1.1. The following General Terms and Conditions (“GTC”) govern the contractual relationship between us, the commercial entity

Mönchhof GmbH & Co. KG

Mönchhof

54539 Ürzig, Germany

Managing Directors: Mr Simon Adrian and Mr Klaus März

and our customers.

You can reach us at:

Phone: +49 6532 93164

Fax: +49 6532 93166

Email: info@moenchhof.de

1.2. The contract language is German.

2. Definitions

2.1. A “merchant” is either a person who operates a commercial business or a person who has their business name entered in the commercial register.

2.2. A “commercial business” is any business operation unless the nature or scope of the enterprise does not require a business organisation conducted in a commercial manner.

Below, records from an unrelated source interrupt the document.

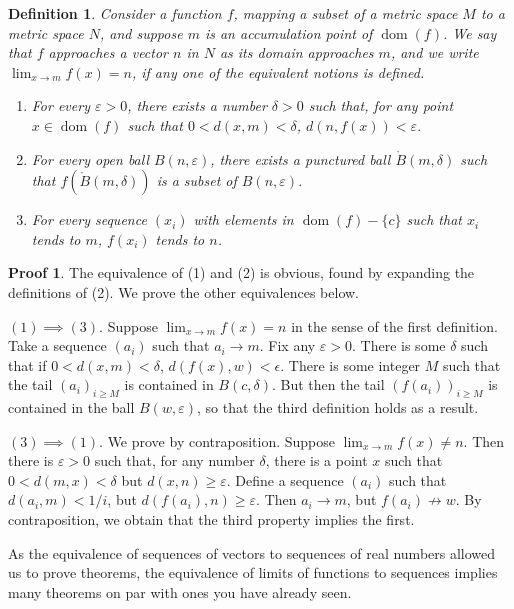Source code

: \documentclass[12pt]{amsbook}
\theoremstyle{plain}
\newtheorem{definition}{Definition}
\theoremstyle{definition}
\newtheorem*{prf}{Proof}
\DeclareMathOperator{\dom}{dom}
\begin{document}
\begin{definition}
  Consider a function $f$, mapping a subset of a metric space $M$ to a metric space $N$, and suppose $m$ is an accumulation point of $\dom(f)$. We say that $f$ approaches a vector $n$ in $N$ as its domain approaches $m$, and we write $\lim_{x \to m} f(x) = n$, if any one of the equivalent notions is defined.

  \begin{enumerate}
    \item For every $\varepsilon > 0$, there exists a number $\delta > 0$ such that, for any point $x \in \dom(f)$ such that $0 < d(x, m) < \delta$, $d(n, f(x)) < \varepsilon$.
    \item For every open ball $B(n,\varepsilon)$, there exists a punctured ball $\mathring{B}(m,\delta)$ such that $f(\mathring{B}(m,\delta))$ is a subset of $B(n,\varepsilon)$.
    \item For every sequence $(x_i)$ with elements in $\dom(f) - \{ c \}$ such that $x_i$ tends to $m$, $f(x_i)$ tends to $n$.
  \end{enumerate}
\end{definition}
\begin{prf}
  The equivalence of (1) and (2) is obvious, found by expanding the definitions of (2). We prove the other equivalences below.

  $(1) \implies (3)$. Suppose $\lim_{x \to m} f(x) = n$ in the sense of the first definition. Take a sequence $(a_i)$ such that $a_i \to m$. Fix any $\varepsilon > 0$. There is some $\delta$ such that if $0 < d(x, m) < \delta$, $d(f(x), w) < \epsilon$. There is some integer $M$ such that the tail $(a_i)_{i \geq M}$ is contained in $B(c,\delta)$. But then the tail $(f(a_i))_{i \geq M}$ is contained in the ball $B(w,\varepsilon)$, so that the third definition holds as a result.

  $(3) \implies (1)$. We prove by contraposition. Suppose $\lim_{x \to m} f(x) \neq n$. Then there is $\varepsilon > 0$ such that, for any number $\delta$, there is a point $x$ such that $0 < d(m,x) < \delta$ but $d(x,n) \geq \varepsilon$. Define a sequence $(a_i)$ such that $d(a_i, m) < 1/i$, but $d(f(a_i),n) \geq \varepsilon$. Then $a_i \to m$, but $f(a_i) \not \to w$. By contraposition, we obtain that the third property implies the first.
\end{prf}

As the equivalence of sequences of vectors to sequences of real numbers allowed us to prove theorems, the equivalence of limits of functions to sequences implies many theorems on par with ones you have already seen.
\end{document}
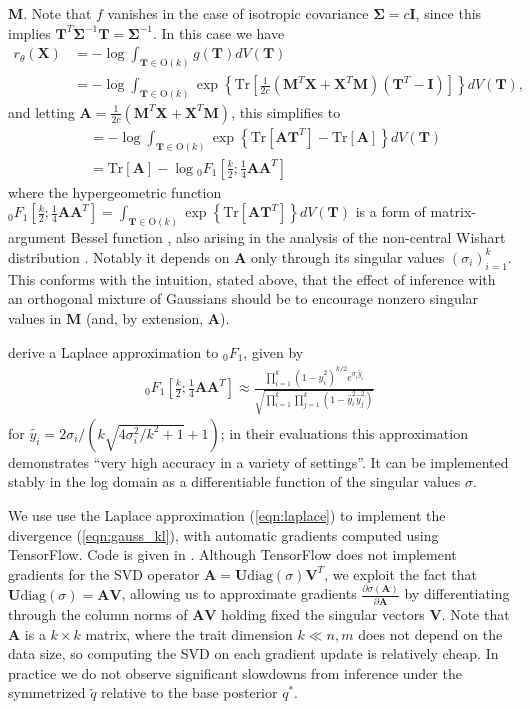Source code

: \documentclass{article}
\newcommand{\Tr}{\text{Tr}}
\renewcommand{\O}{\text{O}}
\newcommand{\diag}{\text{diag}}
\renewcommand{\v}[1]{\mathbf{#1}}
\newcommand{\I}{\v{I}}
\newcommand*\pFq[2]{{}_{#1}F_{#2}}%
\begin{document}
$\v{M}$. Note that $f$ vanishes in the case of isotropic covariance $\v{\Sigma} = c\I$, since this implies
$\v{T}^T\v{\Sigma}^{-1}\v{T} = \v{\Sigma}^{-1}$. In this case we have
\begin{align*}
r_\theta(\v{X}) &= -\log \int_{\v{T}\in \O(k)}  g(\v{T}) dV(\v{T})\\
&= -\log \int_{\v{T}\in \O(k)}  \exp\left\{\Tr\left[
  \frac{1}{2c} (\v{M}^T\v{X} + \v{X}^T\v{M})
  (\v{T}^T - \I) \right] \right\} dV(\v{T}),
\end{align*}
and letting $\v{A} = \frac{1}{2c} (\v{M}^T \v{X} + \v{X}^T \v{M})$, this simplifies to
\begin{align*}
&= -\log \int_{\v{T}\in \O(k)}  \exp\left\{\Tr\left[\v{A}\v{T}^T \right] - \Tr\left[\v{A}\right]\right\} dV(\v{T})\\
&= \Tr\left[\v{A}\right] - \log \pFq{0}{1}\left[\frac{k}{2}; \frac{1}{4}\v{A}\v{A}^T\right]
\end{align*}
where the hypergeometric function $\pFq{0}{1}\left[\frac{k}{2}; \frac{1}{4}\v{A}\v{A}^T\right] = \int_{\v{T}\in \O(k)}  \exp\left\{\Tr\left[\v{A}\v{T}^T \right]\right\}
  dV(\v{T})$ is a form of matrix-argument Bessel function
  \citep{herz1955bessel}, also
  arising in the analysis of the non-central Wishart distribution
  \citep{muirhead1982aspects}. Notably it depends on $\v{A}$ only
  through its singular values $(\sigma_i)_{i=1}^k$. This conforms with
  the intuition, stated above, that the effect of inference with an orthogonal
  mixture of Gaussians should be to encourage nonzero singular values
  in $\v{M}$ (and, by extension, $\v{A}$). 

\citet{butler2003laplace} derive a Laplace approximation to $\pFq{0}{1}$,
given by
\begin{align}
\pFq{0}{1}\left[\frac{k}{2}; \frac{1}{4}\v{A}\v{A}^T\right] \approx
  \frac{\prod_{i=1}^k (1-\hat{y}_i^2)^{k/2}e^{\sigma_i\hat{y}_i}}
  {\sqrt{\prod_{i=1}^k\prod_{j=1}^k (1-\hat{y}_i^2 \hat{y}_j^2)}}\label{eqn:laplace}
\end{align}
for $\hat{y}_i = 2\sigma_i/(k \sqrt{4\sigma_i^2 / k^2 + 1} +
1)$; in their evaluations this approximation demonstrates ``very high
accuracy in a variety of settings''. It can be implemented stably in the log domain as a differentiable
function of the singular values $\sigma$. 

We use use the Laplace approximation
(\ref{eqn:laplace}) to implement the divergence
(\ref{eqn:gauss_kl}), with automatic gradients computed
using TensorFlow. 
Code is given in . Although TensorFlow does not
implement gradients for the SVD
operator $\v{A} = \v{U} \diag(\sigma) \v{V}^T$, 
we exploit the fact that $\v{U}\diag(\sigma) = \v{A}\v{V}$, allowing us to
approximate gradients $\frac{\partial
  \sigma(\v{A}) }{\partial \v{A}}$ by differentiating through the
column norms of $\v{A}\v{V}$ holding fixed the singular vectors
$\v{V}$. Note that $\v{A}$ is a $k \times k$ matrix, where the trait
dimension $k \ll n, m$ does not depend on the data size, so computing the SVD on each
gradient update is relatively cheap. In practice we do not observe
significant slowdowns from inference under the symmetrized $\tilde{q}$
relative to the base posterior $q^*$.
\end{document}
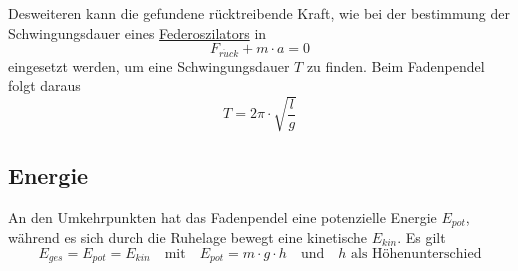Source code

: \documentclass{article}
\begin{document}
Desweiteren kann die gefundene rücktreibende Kraft, wie bei der bestimmung der Schwingungsdauer eines \hyperref[Federoszilatoren]{Federoszilators} in
\[
 F_{r\ddot{u}ck} + m \cdot a = 0
\] 
eingesetzt werden, um eine Schwingungsdauer $T$ zu finden. Beim Fadenpendel folgt daraus
\[
 \boxed{
  T = 2\pi \cdot \sqrt{\frac{l}{g}}
 } 
\] 
 
\subsection{Energie}
An den Umkehrpunkten hat das Fadenpendel eine potenzielle Energie $E_{pot}$, während es sich durch die Ruhelage bewegt eine kinetische $E_{kin}$. Es gilt
\[
 E_{ges} = E_{pot} = E_{kin}
 \quad \text{mit} \quad 
 E_{pot} = m \cdot g \cdot h
 \quad \text{und} \quad
 \text{$h$ als Höhenunterschied} 
\] 
 
\end{document}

2.3. An “entrepreneur” is a natural or legal person, or a partnership with legal capacity, who, when concluding a legal transaction, acts in the exercise of their commercial or self-employed professional activity.

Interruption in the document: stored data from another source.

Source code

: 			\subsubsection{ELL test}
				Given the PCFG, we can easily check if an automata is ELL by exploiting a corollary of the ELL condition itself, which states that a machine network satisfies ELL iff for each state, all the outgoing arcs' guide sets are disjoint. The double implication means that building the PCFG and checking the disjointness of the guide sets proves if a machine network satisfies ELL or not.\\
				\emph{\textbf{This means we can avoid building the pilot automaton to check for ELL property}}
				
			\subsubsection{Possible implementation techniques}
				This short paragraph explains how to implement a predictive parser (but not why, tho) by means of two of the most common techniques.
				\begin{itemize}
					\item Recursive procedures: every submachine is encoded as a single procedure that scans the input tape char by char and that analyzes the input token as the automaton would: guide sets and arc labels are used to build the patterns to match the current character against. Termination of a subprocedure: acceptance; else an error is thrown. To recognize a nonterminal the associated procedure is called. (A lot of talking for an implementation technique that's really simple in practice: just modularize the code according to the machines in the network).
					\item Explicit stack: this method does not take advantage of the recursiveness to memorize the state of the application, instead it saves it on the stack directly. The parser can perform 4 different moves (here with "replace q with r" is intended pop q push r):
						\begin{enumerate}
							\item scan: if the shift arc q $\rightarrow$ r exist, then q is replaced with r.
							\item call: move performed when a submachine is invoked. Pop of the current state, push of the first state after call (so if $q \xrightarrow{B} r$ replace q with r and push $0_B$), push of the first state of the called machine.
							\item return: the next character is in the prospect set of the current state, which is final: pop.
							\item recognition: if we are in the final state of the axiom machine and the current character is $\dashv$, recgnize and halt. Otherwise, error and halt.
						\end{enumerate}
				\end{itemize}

2.4. A “consumer” is any natural person who concludes a legal transaction for purposes that can predominantly neither be attributed to their commercial nor their self-employed professional activity.

2.5. A “guest” is a natural person accommodated for a limited period in return for payment. The “booking guest” is the guest who completes the booking process and receives the booking confirmation.

2.6. An “innkeeper” is a natural or legal person who commercially accommodates third parties.

2.7. A “guest accommodation agreement” is an agreement for the paid provision of accommodation for lodging.

2.8. A “distance contract” within the meaning of these GTC is a contract for the delivery of goods or provision of services concluded between an entrepreneur and a consumer exclusively using means of distance communication, unless the conclusion of the contract does not take place within the framework of an organised distance-selling or service system.

2.9. “Means of distance communication” are means used to initiate or conclude a contract between a consumer and an entrepreneur without the simultaneous physical presence of the parties, in particular letters, catalogues, telephone calls, faxes, emails, as well as broadcasting, telecommunications and media services.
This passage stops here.